Exercise details = Which lines of the data contain the string "défendez"? Copy every one of them.

Material provided =

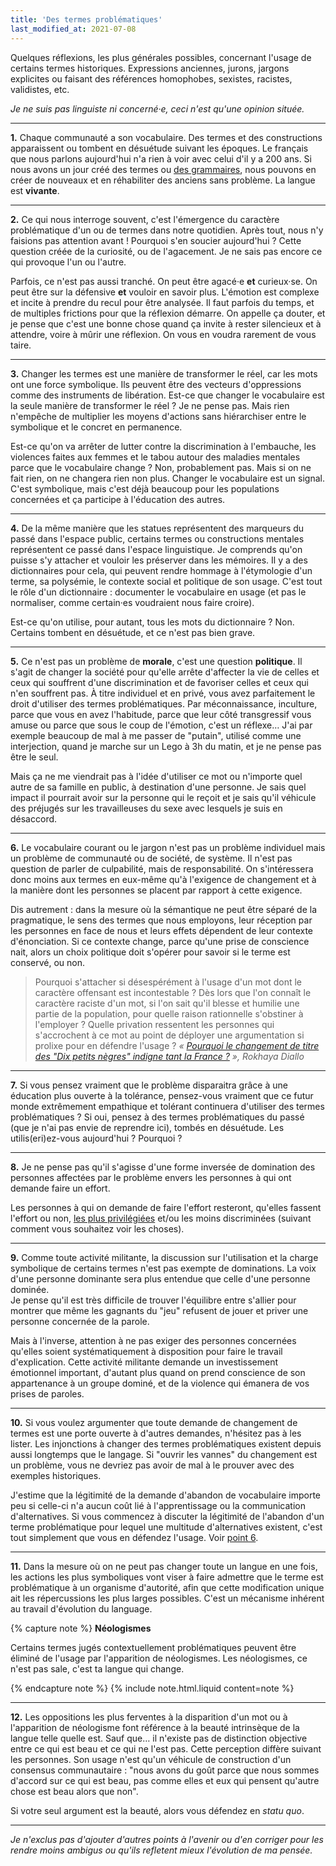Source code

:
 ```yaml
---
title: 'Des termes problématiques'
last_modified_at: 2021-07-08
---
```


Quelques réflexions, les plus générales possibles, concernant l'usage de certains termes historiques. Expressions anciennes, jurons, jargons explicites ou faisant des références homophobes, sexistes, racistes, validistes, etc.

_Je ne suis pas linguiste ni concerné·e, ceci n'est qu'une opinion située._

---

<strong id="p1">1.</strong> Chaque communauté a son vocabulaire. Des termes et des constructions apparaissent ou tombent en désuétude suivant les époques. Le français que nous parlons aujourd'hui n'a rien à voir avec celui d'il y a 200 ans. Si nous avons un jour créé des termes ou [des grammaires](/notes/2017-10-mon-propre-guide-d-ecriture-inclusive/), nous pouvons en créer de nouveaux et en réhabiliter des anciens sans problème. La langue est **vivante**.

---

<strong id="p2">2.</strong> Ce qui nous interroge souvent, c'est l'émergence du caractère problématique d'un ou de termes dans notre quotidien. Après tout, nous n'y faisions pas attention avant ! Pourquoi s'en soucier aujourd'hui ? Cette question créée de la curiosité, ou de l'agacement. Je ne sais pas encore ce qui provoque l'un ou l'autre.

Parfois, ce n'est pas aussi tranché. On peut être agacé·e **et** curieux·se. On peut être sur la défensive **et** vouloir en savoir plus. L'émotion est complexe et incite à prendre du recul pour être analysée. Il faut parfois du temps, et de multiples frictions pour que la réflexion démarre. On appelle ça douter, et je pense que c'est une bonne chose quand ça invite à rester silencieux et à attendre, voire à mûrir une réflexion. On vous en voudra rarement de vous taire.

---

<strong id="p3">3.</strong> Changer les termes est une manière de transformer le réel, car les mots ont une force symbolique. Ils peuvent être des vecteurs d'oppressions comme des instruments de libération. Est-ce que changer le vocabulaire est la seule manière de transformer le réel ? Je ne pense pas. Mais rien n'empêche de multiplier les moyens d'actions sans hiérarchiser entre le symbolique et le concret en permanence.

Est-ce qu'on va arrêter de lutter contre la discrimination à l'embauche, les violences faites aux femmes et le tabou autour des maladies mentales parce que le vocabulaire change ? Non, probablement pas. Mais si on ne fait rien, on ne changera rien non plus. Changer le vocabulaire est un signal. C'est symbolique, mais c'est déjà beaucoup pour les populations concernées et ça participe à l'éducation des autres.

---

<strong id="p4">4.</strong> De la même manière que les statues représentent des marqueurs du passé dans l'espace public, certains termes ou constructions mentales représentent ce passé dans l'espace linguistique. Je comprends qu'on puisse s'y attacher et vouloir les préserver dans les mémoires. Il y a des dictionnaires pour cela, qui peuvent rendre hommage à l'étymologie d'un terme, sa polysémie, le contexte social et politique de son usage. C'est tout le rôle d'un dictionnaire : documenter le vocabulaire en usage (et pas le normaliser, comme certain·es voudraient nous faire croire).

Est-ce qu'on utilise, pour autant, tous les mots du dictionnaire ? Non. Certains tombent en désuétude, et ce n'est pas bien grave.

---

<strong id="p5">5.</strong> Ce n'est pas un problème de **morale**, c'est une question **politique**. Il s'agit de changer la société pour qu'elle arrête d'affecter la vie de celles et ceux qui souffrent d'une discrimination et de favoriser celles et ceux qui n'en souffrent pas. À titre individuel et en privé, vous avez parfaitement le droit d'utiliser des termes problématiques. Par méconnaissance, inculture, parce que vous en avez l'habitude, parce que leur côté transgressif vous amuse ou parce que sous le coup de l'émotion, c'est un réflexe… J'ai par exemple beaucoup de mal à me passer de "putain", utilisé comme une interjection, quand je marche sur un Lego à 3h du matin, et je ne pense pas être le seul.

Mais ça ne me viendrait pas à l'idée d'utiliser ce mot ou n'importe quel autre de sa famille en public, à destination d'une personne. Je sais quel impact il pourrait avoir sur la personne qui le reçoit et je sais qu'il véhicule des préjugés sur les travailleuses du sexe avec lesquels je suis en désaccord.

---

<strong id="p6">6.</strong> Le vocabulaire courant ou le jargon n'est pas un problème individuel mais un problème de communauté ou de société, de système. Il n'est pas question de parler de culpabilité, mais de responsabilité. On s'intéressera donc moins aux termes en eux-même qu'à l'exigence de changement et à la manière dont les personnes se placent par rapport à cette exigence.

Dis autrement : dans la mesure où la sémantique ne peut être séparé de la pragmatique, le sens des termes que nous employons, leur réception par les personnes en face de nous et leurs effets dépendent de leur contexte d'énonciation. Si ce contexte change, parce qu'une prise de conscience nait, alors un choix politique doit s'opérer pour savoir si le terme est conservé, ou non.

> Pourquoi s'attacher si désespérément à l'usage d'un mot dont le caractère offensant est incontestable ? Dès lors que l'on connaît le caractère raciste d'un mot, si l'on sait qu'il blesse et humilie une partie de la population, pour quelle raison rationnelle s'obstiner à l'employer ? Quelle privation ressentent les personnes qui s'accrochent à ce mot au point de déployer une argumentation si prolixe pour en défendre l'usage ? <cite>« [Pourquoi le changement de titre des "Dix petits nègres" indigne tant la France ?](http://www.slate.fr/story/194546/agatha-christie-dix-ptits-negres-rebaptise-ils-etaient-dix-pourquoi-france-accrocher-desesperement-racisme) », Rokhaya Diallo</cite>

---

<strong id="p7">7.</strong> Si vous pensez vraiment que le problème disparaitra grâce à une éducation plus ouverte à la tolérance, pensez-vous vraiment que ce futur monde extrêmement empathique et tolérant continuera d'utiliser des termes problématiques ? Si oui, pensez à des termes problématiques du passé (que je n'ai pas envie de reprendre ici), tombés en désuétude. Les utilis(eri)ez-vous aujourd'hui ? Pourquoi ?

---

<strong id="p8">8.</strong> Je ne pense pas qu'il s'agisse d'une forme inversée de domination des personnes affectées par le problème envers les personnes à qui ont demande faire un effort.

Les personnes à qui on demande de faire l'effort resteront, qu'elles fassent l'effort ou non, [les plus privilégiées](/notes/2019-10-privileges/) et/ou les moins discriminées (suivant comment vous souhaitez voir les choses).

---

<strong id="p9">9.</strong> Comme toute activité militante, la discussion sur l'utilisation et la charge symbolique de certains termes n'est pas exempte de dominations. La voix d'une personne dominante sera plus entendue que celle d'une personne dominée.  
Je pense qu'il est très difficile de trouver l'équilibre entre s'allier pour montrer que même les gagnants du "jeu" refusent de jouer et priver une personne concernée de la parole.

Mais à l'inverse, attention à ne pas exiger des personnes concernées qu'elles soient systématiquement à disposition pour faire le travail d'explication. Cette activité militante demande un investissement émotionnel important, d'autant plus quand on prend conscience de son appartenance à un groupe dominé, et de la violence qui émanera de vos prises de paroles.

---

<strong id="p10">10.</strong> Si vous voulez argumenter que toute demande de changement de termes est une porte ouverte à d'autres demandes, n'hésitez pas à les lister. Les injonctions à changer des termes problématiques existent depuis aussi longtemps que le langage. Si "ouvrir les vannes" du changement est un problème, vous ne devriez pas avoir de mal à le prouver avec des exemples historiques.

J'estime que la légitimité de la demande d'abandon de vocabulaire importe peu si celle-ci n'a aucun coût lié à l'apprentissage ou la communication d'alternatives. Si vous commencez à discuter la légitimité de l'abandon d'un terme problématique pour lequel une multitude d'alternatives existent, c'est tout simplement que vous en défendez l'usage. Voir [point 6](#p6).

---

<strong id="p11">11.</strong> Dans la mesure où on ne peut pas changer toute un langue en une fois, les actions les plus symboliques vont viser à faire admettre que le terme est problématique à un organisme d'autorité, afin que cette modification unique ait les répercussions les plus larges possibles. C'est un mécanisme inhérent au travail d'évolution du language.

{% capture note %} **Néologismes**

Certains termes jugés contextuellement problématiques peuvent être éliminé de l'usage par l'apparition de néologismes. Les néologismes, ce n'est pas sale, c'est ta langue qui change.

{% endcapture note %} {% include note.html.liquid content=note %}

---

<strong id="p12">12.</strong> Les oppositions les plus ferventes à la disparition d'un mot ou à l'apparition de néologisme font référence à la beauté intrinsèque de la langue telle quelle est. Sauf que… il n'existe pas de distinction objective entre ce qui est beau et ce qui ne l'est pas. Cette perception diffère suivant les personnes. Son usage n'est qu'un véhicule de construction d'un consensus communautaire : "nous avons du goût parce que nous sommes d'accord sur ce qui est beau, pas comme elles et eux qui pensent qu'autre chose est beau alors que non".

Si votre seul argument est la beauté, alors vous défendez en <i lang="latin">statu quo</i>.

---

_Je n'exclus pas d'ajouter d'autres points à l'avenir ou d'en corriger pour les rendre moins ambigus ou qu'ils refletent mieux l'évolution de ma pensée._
---
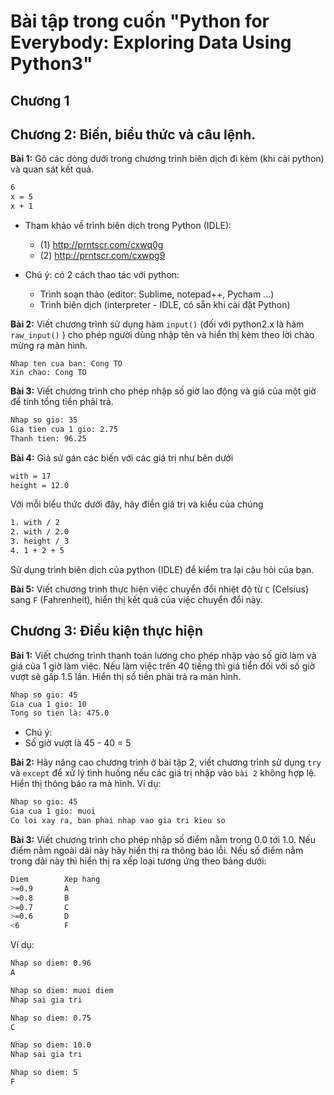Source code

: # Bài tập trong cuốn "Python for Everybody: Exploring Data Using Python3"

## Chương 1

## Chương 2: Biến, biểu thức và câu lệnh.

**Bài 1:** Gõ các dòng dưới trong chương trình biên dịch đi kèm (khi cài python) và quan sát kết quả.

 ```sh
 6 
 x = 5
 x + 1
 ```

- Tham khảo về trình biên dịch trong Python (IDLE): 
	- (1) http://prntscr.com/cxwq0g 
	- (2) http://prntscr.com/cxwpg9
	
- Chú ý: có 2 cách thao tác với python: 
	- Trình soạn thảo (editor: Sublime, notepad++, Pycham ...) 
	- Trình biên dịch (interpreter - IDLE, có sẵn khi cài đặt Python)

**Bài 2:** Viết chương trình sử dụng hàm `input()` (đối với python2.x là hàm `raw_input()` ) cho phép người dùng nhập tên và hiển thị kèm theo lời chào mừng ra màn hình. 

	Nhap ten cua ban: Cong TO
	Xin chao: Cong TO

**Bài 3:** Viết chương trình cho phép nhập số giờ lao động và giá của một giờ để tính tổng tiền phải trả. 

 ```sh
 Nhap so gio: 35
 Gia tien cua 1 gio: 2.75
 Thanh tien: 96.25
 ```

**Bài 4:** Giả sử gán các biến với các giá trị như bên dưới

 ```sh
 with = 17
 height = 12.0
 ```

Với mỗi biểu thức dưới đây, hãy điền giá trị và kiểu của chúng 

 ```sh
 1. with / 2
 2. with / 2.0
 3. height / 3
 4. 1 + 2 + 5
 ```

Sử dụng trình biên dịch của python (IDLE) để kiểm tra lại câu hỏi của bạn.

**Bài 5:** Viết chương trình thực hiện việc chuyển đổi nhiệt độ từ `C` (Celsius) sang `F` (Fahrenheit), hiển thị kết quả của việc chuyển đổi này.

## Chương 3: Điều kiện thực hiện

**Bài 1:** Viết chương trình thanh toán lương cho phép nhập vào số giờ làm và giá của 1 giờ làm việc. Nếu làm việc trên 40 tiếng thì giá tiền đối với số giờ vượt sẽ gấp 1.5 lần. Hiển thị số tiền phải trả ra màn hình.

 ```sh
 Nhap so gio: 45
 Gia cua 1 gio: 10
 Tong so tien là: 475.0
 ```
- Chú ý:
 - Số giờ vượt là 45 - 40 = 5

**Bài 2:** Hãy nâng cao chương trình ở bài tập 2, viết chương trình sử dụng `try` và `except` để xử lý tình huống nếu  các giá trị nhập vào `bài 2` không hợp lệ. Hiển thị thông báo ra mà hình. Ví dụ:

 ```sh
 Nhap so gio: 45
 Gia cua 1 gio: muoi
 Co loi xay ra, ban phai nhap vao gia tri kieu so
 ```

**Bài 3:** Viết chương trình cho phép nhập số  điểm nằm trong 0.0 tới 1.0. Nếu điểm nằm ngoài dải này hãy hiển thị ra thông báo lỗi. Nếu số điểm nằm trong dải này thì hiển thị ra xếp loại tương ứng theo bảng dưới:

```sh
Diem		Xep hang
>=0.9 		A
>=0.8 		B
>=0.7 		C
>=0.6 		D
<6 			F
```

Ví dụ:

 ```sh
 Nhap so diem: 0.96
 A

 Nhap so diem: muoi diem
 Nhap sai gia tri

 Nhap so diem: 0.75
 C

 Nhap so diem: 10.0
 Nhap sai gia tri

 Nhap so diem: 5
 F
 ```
---
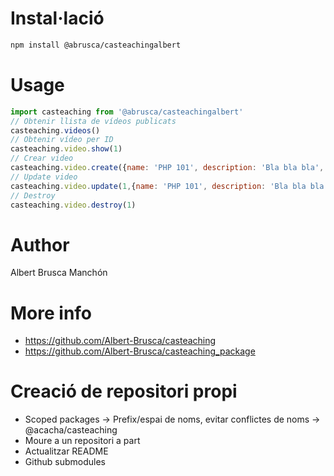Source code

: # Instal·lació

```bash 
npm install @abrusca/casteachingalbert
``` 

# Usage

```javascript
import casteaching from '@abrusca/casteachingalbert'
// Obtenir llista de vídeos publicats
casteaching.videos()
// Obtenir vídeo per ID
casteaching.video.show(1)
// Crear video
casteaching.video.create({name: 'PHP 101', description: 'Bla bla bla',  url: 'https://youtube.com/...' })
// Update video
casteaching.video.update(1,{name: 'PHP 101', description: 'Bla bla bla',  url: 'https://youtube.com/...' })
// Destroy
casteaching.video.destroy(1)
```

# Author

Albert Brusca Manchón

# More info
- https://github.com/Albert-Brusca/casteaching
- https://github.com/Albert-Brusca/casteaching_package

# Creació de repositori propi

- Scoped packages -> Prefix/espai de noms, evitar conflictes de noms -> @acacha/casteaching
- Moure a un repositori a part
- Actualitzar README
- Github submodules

Finished task =
J'estime que la légitimité de la demande d'abandon de vocabulaire importe peu si celle-ci n'a aucun coût lié à l'apprentissage ou la communication d'alternatives. Si vous commencez à discuter la légitimité de l'abandon d'un terme problématique pour lequel une multitude d'alternatives existent, c'est tout simplement que vous en défendez l'usage. Voir [point 6](#p6).
Si votre seul argument est la beauté, alors vous défendez en <i lang="latin">statu quo</i>.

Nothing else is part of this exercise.